None of the terms of the policy of insurance to which our attention is called run in any wise counter to the Statutes of Virginia so the rights of the respective parties to this action can and must be determined by the contract agreed upon by the defendant company and the insured. Since our concern is wholly with bodily injury and looking into the policy we find the obligation of the defendant company as set out therein to be as follows: "A. Bodily Injury Liability. To pay on behalf of the insured all sums which the insured shall become obligated to pay by reason of the liability imposed upon him by law for damages, including damages for care and loss of services, because of bodily injury, including death at any time resulting therefrom, sustained by any person or persons, caused by accident and arising out of the ownership, maintenance or use of the automobile.


The policy likewise embraces in Section III the definition of an insured: "The unqualified word `insured' wherever used in coverages A and B and in other parts of this policy when applicable to such coverages, includes the named insured and, except where specifically stated to the contrary, also includes any person while using the automobile and any person or organization legally responsible for the use thereof, provided the actual use of the automobile is with the permission of the named insured."

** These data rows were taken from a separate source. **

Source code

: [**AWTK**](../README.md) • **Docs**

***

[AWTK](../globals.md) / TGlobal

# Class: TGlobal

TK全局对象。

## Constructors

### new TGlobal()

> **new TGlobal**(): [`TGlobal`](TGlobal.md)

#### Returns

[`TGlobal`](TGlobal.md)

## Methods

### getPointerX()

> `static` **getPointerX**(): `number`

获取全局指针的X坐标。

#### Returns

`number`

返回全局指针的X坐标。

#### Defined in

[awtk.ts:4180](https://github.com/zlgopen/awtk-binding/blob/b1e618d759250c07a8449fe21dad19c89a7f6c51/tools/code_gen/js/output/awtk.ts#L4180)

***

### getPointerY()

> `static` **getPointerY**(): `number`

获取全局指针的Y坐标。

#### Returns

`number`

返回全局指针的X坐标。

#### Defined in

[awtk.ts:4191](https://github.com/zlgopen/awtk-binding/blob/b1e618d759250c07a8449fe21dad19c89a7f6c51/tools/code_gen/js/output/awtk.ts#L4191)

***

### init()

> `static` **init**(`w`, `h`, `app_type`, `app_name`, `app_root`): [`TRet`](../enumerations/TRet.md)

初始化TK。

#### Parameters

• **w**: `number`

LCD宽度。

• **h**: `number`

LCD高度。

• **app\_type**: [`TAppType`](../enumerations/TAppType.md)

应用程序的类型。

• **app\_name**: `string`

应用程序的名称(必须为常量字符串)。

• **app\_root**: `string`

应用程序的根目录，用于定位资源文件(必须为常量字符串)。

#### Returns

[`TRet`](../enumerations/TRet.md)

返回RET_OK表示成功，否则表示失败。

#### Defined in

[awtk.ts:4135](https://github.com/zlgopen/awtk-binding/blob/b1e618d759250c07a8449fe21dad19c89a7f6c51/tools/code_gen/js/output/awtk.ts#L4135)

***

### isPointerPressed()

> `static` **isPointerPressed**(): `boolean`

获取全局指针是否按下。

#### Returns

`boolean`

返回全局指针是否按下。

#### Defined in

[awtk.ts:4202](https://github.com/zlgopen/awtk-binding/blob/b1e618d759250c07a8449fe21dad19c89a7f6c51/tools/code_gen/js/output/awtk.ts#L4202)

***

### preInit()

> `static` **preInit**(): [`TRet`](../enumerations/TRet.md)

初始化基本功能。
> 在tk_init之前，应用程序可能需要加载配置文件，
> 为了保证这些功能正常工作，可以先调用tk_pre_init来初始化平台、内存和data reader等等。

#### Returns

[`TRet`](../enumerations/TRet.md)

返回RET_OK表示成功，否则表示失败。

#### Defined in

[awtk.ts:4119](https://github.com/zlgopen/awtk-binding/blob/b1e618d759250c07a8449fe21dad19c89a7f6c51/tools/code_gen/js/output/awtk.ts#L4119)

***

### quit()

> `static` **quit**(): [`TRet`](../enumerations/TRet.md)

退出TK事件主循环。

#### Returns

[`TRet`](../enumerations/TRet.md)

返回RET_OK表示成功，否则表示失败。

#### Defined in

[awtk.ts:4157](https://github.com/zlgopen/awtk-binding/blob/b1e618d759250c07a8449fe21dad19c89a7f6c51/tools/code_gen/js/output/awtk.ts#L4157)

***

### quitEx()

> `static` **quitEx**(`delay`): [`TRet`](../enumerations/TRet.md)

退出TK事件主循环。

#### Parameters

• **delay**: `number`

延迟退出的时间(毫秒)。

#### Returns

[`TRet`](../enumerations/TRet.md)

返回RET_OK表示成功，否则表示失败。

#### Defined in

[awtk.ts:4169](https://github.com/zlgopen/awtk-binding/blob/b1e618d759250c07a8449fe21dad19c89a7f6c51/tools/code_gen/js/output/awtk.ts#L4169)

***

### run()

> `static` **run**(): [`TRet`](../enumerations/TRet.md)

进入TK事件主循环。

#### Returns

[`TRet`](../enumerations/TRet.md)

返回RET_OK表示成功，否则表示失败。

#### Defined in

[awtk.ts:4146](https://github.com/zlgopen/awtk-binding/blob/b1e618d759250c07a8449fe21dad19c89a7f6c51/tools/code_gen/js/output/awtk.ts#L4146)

We therefore hold that the protection of the policy of insurance is entirely governed by ownership in the named insured of the automobile described in the policy. There is no insurance separate and distinct from the ownership of the car. The named insured was insured only as owner of the car mentioned, and the coverage of those using it with his permission was likewise restricted to the period of his ownership. This seems to be the clear intent and meaning of the holding as expressed in Clarke v. Harleysville Mutual Casualty Co., 4 Cir., 123 F.2d 499. The terms of the policy manifest no other intent and obviously when ownership ceased in the insured no use thereafter was by his consent.


As a further stipulation clause VIII of the policy provides: "This policy applies only to accidents * * * while the automobile * * * is owned, maintained and used for the purpose stated as applicable thereto in the declarations."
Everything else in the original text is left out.